Meryl Streep: 'The Laundromat is a funny way of telling a dark joke that's being played on all of us'

The three-time Oscar winner hailed journalist Daphne Caruana Galizia who uncovered the scandal.

Meryl Streep has described her new film The Laundromat as a "funny way of telling a black-hearted joke that's being played on all of us."

Steven Soderbergh's new film, which also stars Gary Oldman and Antonio Banderas, is a comic take on the 2016 Panama Papers scandal, when powerful individuals across the world were found to have engaged in tax avoidance schemes.

Although The Laundromat is a comedy, Meryl insisted during a press conference at the Venice Film Festival on Sunday that it had a serious message.

"This movie is fun and it's funny, but it's really, really, really important," she said. "We're living in a moment when the news cycle is racing and we are racing to keep up with current events. This is a funny way to tell a black-hearted joke, a joke that's been played on all of us."

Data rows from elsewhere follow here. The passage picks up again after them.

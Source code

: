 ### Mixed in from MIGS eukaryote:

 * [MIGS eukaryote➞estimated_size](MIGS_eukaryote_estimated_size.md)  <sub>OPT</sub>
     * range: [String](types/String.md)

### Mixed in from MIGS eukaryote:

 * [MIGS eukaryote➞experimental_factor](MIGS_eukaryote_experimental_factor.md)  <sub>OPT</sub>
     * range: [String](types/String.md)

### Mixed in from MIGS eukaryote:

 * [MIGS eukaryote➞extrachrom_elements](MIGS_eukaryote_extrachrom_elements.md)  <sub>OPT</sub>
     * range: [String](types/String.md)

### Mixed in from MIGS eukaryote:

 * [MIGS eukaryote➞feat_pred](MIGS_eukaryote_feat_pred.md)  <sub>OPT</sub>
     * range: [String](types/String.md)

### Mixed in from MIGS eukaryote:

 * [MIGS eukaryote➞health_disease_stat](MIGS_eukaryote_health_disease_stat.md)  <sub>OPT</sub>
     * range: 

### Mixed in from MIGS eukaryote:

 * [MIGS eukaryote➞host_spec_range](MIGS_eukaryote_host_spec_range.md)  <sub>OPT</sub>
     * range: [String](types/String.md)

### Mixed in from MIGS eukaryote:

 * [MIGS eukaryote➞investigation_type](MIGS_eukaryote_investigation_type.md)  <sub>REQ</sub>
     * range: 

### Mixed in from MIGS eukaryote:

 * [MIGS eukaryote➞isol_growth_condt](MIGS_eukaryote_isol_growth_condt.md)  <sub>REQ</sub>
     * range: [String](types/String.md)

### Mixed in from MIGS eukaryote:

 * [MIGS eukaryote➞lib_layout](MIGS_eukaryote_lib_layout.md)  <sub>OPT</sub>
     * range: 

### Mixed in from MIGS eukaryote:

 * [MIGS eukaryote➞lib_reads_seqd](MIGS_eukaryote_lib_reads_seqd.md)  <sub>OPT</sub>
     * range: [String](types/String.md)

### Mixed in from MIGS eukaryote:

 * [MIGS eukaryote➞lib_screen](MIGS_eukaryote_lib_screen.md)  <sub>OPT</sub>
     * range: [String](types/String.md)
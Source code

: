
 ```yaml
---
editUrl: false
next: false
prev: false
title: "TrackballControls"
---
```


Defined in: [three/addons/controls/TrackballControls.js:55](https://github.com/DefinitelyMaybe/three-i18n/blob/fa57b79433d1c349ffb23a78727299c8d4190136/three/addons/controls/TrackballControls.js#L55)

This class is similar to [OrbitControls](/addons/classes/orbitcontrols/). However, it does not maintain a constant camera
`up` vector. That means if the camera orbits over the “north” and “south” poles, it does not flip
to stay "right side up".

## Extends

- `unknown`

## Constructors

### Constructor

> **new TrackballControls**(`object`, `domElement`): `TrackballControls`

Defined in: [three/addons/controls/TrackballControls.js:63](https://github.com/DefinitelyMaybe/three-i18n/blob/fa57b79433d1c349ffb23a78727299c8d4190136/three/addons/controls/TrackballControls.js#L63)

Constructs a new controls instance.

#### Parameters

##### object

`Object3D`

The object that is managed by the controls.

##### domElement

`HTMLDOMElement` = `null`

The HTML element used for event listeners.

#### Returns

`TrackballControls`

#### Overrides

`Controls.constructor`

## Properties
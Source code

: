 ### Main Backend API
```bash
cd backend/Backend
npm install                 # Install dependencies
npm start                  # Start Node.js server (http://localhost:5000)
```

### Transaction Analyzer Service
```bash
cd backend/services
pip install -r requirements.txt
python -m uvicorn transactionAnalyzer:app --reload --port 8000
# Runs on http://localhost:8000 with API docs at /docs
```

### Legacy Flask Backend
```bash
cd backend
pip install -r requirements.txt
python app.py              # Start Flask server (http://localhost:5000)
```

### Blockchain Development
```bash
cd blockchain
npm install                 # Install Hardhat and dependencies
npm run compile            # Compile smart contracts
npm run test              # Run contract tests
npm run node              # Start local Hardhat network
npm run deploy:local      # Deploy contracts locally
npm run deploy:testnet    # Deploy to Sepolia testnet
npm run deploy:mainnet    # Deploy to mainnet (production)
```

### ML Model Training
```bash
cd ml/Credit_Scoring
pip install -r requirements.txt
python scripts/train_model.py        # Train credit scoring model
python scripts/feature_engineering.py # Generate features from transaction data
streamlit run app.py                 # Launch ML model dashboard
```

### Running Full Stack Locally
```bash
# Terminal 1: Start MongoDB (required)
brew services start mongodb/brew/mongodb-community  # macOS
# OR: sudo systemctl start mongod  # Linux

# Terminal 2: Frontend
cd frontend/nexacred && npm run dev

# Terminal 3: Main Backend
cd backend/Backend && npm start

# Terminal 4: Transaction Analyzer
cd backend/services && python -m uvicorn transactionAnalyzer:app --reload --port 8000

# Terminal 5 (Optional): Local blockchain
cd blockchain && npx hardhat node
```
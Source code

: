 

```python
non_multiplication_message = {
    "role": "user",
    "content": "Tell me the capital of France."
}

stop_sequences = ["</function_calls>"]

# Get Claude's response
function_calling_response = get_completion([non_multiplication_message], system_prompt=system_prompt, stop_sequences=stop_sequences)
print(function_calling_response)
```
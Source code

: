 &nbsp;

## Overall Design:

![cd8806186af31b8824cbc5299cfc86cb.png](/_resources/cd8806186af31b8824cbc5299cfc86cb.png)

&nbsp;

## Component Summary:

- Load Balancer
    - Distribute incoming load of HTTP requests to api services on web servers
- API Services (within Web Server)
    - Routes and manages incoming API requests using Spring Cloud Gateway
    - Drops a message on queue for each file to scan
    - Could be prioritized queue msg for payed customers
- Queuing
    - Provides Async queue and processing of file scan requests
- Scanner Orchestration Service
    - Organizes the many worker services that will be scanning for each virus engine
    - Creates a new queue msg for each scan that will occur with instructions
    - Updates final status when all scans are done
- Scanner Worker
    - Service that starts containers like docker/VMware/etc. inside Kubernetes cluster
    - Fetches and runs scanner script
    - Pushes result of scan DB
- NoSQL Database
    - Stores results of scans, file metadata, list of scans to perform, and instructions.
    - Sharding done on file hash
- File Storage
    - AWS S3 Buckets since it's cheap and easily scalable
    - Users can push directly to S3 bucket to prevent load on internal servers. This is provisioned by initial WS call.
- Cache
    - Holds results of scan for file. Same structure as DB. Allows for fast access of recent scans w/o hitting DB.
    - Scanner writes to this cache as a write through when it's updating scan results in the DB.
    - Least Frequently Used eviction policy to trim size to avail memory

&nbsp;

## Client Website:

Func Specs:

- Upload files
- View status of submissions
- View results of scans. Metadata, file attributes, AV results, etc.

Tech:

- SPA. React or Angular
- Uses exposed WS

The three-time Oscar winner then heaped praise on Daphne Caruana Galizia, the Maltese reporter working on the story, who was killed in a car bombing in 2017.

"People died and people die still to get the word out... It is a crime not without victims and the victims, many of them are journalists. The reason the Panama Papers were exported out to the world was the work of journalists. People died because of this," she added.

Meryl plays Ellen Martin, a fictional widow whose digging in the film helps journalists expose the scandal, in the film.

Director Soderbergh recently said he was inspired by Stanley Kubrick's Cold War epic Dr. Strangelove while making The Laundromat, as he and writer Scott Z. Burns thought the only way the subject could be tackled was with dark comedy.

"It also gave us the opportunity to use the complexity of these financial activities almost as a joke," Soderbergh explained. "Otherwise, people would feel they were being educated instead of entertained."

The Laundromat will be available on Netflix on 18 October after a limited theatrical release.